Os erros do Banco Central
VALOR
30mar23
Os erros do Banco Central
Visão míope do banco tem levado à dilapidação de considerável estoque de
capital físico e humano
André
Nassif
O regime de metas de inflação (RMI) foi instituído no
Brasil, em 1999, quando o governo procurava deter a enorme fuga de capitais,
maxidesvalorização cambial e disparada da inflação, na sequência do ataque especulativo contra o real.
Adotar uma âncora monetária foi a resposta, correta, para evitar o retorno da inflação crônica.
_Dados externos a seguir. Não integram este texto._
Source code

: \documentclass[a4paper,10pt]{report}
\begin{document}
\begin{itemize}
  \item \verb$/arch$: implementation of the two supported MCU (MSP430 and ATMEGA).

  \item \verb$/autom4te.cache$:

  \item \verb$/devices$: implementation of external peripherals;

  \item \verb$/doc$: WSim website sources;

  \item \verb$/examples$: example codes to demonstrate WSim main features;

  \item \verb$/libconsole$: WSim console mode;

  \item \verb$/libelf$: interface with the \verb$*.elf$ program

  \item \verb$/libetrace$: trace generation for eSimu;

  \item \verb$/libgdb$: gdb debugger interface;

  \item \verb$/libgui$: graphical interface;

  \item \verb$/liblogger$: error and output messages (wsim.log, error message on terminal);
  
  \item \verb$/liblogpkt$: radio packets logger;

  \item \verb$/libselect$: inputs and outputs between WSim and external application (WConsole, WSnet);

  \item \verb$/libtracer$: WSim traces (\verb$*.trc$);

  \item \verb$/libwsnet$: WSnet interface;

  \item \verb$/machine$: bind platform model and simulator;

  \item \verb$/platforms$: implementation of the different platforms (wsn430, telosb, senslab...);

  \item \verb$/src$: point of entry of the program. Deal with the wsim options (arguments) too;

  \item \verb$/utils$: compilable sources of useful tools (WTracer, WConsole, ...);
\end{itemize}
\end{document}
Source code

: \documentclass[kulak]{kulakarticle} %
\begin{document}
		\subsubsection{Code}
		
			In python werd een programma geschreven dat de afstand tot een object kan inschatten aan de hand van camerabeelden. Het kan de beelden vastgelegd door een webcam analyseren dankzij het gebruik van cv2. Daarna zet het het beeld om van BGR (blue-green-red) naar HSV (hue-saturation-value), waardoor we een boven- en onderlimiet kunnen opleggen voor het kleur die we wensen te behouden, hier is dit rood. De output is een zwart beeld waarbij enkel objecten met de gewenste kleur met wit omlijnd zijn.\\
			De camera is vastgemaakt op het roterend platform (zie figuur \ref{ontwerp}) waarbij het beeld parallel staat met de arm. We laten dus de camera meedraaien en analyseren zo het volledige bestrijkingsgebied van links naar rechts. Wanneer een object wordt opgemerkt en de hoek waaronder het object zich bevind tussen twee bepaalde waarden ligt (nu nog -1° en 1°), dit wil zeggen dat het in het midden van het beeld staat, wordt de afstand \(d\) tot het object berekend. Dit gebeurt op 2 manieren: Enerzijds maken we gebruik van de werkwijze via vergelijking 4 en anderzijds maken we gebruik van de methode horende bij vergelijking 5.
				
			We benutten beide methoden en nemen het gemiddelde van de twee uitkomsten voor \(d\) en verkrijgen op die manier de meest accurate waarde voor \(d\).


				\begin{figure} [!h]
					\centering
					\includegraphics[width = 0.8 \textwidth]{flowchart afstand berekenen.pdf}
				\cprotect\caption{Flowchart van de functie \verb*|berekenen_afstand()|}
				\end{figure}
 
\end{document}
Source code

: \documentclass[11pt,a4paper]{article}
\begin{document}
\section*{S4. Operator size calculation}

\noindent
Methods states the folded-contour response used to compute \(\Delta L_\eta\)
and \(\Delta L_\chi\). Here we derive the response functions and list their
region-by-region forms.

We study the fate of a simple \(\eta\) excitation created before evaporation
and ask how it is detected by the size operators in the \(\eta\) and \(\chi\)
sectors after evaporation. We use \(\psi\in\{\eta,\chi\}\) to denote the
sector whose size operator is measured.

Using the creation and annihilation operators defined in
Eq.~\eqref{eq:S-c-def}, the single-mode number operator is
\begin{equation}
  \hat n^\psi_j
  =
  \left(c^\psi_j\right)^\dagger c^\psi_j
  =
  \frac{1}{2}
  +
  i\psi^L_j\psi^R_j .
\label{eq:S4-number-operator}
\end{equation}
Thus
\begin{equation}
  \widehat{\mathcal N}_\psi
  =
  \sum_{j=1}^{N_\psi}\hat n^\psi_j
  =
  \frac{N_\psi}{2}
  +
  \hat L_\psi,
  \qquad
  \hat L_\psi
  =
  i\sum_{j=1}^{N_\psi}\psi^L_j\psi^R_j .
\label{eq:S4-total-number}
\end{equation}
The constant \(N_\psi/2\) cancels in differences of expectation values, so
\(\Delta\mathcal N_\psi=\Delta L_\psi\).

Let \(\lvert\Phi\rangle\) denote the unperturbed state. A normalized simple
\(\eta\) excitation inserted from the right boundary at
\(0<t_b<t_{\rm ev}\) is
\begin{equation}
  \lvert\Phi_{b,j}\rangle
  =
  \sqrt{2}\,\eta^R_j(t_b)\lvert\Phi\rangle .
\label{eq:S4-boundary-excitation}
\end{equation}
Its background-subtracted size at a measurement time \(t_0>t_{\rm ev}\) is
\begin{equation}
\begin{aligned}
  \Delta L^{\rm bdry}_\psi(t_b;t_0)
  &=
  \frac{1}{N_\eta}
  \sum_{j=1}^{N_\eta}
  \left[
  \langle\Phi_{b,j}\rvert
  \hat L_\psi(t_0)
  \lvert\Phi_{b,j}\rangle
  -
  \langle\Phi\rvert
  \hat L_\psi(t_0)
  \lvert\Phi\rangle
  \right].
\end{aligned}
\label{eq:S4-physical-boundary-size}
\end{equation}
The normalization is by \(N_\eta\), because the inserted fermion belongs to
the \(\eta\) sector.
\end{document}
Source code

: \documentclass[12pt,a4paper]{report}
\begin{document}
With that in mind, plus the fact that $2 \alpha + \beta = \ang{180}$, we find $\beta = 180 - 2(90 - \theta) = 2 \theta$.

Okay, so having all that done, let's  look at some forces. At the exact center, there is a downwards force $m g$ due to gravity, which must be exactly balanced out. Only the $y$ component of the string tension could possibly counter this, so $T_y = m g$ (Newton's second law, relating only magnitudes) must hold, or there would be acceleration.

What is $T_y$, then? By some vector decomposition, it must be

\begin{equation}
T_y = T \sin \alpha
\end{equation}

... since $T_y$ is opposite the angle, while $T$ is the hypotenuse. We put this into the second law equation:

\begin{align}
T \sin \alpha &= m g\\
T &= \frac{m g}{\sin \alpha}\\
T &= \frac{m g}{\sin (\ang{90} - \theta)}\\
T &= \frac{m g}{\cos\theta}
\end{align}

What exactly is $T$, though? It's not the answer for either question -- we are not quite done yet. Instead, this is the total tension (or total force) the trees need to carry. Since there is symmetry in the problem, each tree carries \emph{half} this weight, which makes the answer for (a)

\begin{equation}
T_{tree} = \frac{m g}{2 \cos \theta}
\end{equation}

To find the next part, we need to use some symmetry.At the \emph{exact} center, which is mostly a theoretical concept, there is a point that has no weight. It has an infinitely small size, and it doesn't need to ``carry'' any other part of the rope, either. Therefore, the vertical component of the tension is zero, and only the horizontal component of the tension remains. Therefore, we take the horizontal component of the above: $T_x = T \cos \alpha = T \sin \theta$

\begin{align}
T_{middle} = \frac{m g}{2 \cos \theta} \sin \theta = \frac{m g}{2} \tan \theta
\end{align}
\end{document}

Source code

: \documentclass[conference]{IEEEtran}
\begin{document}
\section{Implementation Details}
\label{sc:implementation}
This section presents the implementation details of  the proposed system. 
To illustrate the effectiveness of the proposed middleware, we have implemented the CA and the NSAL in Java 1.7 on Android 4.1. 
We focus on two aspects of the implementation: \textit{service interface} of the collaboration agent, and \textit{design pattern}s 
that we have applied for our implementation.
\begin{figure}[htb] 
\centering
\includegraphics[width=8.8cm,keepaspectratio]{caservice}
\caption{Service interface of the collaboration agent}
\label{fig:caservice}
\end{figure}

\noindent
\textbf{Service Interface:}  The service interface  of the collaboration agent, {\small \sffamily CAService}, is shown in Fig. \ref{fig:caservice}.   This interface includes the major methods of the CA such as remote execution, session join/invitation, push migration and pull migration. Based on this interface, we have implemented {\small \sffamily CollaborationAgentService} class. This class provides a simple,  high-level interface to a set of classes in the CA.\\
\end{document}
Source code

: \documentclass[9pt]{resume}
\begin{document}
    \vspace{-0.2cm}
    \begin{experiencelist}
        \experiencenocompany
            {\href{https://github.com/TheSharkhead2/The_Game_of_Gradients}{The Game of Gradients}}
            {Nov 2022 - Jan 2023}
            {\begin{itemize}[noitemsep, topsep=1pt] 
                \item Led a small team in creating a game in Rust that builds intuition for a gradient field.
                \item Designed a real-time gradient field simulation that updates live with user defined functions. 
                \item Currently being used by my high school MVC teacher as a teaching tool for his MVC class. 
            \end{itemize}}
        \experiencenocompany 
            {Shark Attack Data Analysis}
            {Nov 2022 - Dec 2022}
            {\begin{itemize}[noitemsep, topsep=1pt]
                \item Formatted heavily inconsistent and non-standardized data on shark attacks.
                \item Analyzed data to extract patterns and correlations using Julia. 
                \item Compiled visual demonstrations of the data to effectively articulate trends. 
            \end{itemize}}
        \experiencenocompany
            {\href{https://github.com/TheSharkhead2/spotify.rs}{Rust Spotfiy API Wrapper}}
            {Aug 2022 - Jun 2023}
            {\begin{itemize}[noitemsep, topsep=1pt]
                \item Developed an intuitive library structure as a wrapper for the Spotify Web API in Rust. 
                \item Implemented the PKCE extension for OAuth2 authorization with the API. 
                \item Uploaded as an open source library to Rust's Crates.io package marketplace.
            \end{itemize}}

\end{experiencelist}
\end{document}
Embora conveniente à
época, a manutenção desse regime hoje impõe sérios entraves ao crescimento
econômico brasileiro.
O RMI tem
raízes na tese monetarista de M. Friedman de que políticas monetárias
expansionistas desancoram expectativas futuras de aumento de preços e aceleram
a inflação. A tese foi refinada
por R. Lucas com a hipótese das expectativas racionais: políticas monetárias
expansionistas fazem com que os agentes antecipem o valor esperado de variáveis
econômicas, como preços, juros e câmbio. Nada sabem sobre o futuro, mas comportam-se
como se soubessem. Os agentes são capazes de antecipar a inflação, majorando preços no presente
- a inflação de hoje reflete
expectativas de maior inflação
amanhã.
Esse
arcabouço teórico reforça as justificativas para que bancos centrais sigam regras
de política monetária e adotem metas de inflação.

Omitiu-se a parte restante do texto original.